Study material Start Marker

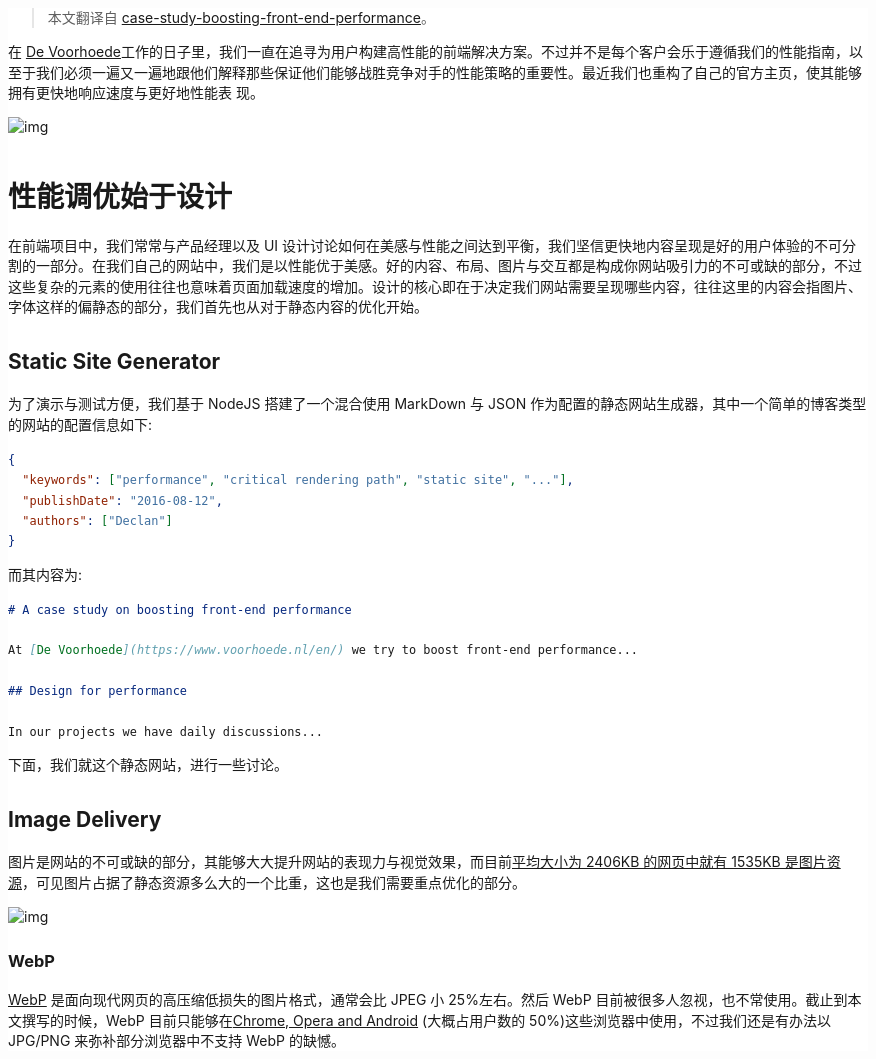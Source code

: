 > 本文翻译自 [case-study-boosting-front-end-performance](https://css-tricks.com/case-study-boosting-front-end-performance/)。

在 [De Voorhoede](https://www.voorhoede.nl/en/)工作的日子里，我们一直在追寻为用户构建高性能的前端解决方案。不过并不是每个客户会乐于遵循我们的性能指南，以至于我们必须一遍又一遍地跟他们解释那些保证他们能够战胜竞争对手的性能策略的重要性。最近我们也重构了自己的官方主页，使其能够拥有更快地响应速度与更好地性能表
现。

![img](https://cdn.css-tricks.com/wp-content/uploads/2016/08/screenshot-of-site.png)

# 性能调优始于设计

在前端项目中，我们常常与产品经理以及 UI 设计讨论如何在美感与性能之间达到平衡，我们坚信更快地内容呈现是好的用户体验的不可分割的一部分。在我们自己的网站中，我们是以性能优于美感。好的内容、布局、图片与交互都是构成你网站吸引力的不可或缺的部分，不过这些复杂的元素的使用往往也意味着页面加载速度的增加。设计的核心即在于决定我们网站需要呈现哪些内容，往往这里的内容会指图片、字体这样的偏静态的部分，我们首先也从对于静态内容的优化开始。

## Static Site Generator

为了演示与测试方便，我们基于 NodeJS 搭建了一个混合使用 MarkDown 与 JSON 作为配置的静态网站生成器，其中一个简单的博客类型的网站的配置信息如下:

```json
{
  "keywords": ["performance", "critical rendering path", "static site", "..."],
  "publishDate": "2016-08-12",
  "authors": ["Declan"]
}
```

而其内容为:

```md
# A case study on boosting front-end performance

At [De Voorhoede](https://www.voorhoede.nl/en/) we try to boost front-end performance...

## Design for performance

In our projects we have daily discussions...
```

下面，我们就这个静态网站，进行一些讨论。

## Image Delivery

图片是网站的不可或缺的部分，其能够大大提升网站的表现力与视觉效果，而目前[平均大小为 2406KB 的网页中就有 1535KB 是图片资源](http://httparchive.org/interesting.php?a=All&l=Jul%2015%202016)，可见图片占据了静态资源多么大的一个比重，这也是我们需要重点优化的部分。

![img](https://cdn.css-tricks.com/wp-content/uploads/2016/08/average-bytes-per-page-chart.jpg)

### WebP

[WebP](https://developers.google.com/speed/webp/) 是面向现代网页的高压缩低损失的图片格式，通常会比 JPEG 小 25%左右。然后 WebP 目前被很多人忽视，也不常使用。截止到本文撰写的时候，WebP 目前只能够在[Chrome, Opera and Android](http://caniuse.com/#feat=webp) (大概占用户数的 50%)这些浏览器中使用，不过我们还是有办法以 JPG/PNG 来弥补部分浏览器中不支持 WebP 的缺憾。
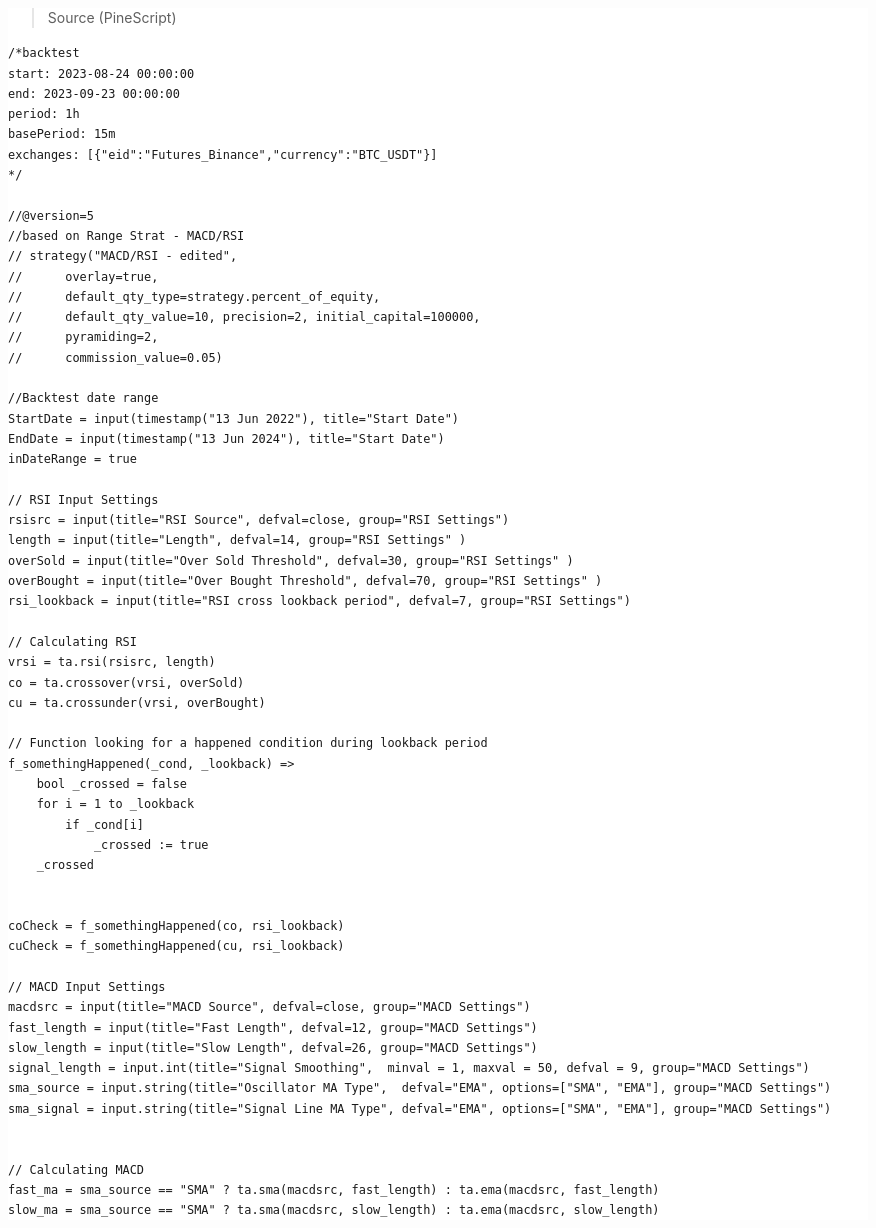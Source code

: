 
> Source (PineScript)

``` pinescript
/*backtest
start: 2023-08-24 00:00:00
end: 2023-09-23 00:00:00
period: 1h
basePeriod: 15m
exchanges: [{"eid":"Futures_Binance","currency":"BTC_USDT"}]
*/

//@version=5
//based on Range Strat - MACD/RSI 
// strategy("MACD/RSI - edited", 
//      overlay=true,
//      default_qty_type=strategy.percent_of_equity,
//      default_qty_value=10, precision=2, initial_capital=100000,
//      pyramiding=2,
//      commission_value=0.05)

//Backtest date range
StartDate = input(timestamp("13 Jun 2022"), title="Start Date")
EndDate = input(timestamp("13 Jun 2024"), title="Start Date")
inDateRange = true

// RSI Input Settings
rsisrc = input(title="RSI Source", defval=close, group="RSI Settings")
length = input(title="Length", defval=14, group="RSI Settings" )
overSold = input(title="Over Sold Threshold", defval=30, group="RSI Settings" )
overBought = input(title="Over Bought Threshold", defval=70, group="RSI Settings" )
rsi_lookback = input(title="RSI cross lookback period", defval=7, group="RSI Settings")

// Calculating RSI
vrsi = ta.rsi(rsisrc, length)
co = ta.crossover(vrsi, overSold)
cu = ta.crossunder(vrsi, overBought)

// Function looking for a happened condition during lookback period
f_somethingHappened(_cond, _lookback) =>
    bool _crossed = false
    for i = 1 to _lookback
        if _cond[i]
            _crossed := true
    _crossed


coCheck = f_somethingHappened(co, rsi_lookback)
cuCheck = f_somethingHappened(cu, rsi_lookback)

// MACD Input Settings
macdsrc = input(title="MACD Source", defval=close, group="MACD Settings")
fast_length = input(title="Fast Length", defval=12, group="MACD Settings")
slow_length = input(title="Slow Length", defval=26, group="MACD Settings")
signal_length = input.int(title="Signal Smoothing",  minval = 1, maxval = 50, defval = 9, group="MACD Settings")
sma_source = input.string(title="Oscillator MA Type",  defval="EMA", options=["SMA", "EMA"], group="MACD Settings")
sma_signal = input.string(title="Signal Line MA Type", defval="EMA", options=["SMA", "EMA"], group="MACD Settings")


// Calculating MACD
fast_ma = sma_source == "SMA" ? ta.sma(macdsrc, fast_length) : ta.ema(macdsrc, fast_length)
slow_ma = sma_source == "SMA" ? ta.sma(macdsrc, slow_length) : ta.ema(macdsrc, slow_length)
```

Study material End Marker

Without the pictures, transcribe the listing exactly as it stands.

**Output:**
Source code

: > 本文翻译自 [case-study-boosting-front-end-performance](https://css-tricks.com/case-study-boosting-front-end-performance/)。

在 [De Voorhoede](https://www.voorhoede.nl/en/)工作的日子里，我们一直在追寻为用户构建高性能的前端解决方案。不过并不是每个客户会乐于遵循我们的性能指南，以至于我们必须一遍又一遍地跟他们解释那些保证他们能够战胜竞争对手的性能策略的重要性。最近我们也重构了自己的官方主页，使其能够拥有更快地响应速度与更好地性能表
现。

![img](https://cdn.css-tricks.com/wp-content/uploads/2016/08/screenshot-of-site.png)

# 性能调优始于设计

在前端项目中，我们常常与产品经理以及 UI 设计讨论如何在美感与性能之间达到平衡，我们坚信更快地内容呈现是好的用户体验的不可分割的一部分。在我们自己的网站中，我们是以性能优于美感。好的内容、布局、图片与交互都是构成你网站吸引力的不可或缺的部分，不过这些复杂的元素的使用往往也意味着页面加载速度的增加。设计的核心即在于决定我们网站需要呈现哪些内容，往往这里的内容会指图片、字体这样的偏静态的部分，我们首先也从对于静态内容的优化开始。

## Static Site Generator

为了演示与测试方便，我们基于 NodeJS 搭建了一个混合使用 MarkDown 与 JSON 作为配置的静态网站生成器，其中一个简单的博客类型的网站的配置信息如下:

```json
{
  "keywords": ["performance", "critical rendering path", "static site", "..."],
  "publishDate": "2016-08-12",
  "authors": ["Declan"]
}
```

而其内容为:

```md
# A case study on boosting front-end performance

At [De Voorhoede](https://www.voorhoede.nl/en/) we try to boost front-end performance...

## Design for performance

In our projects we have daily discussions...
```

下面，我们就这个静态网站，进行一些讨论。

## Image Delivery

图片是网站的不可或缺的部分，其能够大大提升网站的表现力与视觉效果，而目前[平均大小为 2406KB 的网页中就有 1535KB 是图片资源](http://httparchive.org/interesting.php?a=All&l=Jul%2015%202016)，可见图片占据了静态资源多么大的一个比重，这也是我们需要重点优化的部分。

![img](https://cdn.css-tricks.com/wp-content/uploads/2016/08/average-bytes-per-page-chart.jpg)

### WebP

[WebP](https://developers.google.com/speed/webp/) 是面向现代网页的高压缩低损失的图片格式，通常会比 JPEG 小 25%左右。然后 WebP 目前被很多人忽视，也不常使用。截止到本文撰写的时候，WebP 目前只能够在[Chrome, Opera and Android](http://caniuse.com/#feat=webp) (大概占用户数的 50%)这些浏览器中使用，不过我们还是有办法以 JPG/PNG 来弥补部分浏览器中不支持 WebP 的缺憾。
Source code

: 
> Source (PineScript)

``` pinescript
/*backtest
start: 2023-08-24 00:00:00
end: 2023-09-23 00:00:00
period: 1h
basePeriod: 15m
exchanges: [{"eid":"Futures_Binance","currency":"BTC_USDT"}]
*/

//@version=5
//based on Range Strat - MACD/RSI 
// strategy("MACD/RSI - edited", 
//      overlay=true,
//      default_qty_type=strategy.percent_of_equity,
//      default_qty_value=10, precision=2, initial_capital=100000,
//      pyramiding=2,
//      commission_value=0.05)

//Backtest date range
StartDate = input(timestamp("13 Jun 2022"), title="Start Date")
EndDate = input(timestamp("13 Jun 2024"), title="Start Date")
inDateRange = true

// RSI Input Settings
rsisrc = input(title="RSI Source", defval=close, group="RSI Settings")
length = input(title="Length", defval=14, group="RSI Settings" )
overSold = input(title="Over Sold Threshold", defval=30, group="RSI Settings" )
overBought = input(title="Over Bought Threshold", defval=70, group="RSI Settings" )
rsi_lookback = input(title="RSI cross lookback period", defval=7, group="RSI Settings")

// Calculating RSI
vrsi = ta.rsi(rsisrc, length)
co = ta.crossover(vrsi, overSold)
cu = ta.crossunder(vrsi, overBought)

// Function looking for a happened condition during lookback period
f_somethingHappened(_cond, _lookback) =>
    bool _crossed = false
    for i = 1 to _lookback
        if _cond[i]
            _crossed := true
    _crossed


coCheck = f_somethingHappened(co, rsi_lookback)
cuCheck = f_somethingHappened(cu, rsi_lookback)

// MACD Input Settings
macdsrc = input(title="MACD Source", defval=close, group="MACD Settings")
fast_length = input(title="Fast Length", defval=12, group="MACD Settings")
slow_length = input(title="Slow Length", defval=26, group="MACD Settings")
signal_length = input.int(title="Signal Smoothing",  minval = 1, maxval = 50, defval = 9, group="MACD Settings")
sma_source = input.string(title="Oscillator MA Type",  defval="EMA", options=["SMA", "EMA"], group="MACD Settings")
sma_signal = input.string(title="Signal Line MA Type", defval="EMA", options=["SMA", "EMA"], group="MACD Settings")


// Calculating MACD
fast_ma = sma_source == "SMA" ? ta.sma(macdsrc, fast_length) : ta.ema(macdsrc, fast_length)
slow_ma = sma_source == "SMA" ? ta.sma(macdsrc, slow_length) : ta.ema(macdsrc, slow_length)
```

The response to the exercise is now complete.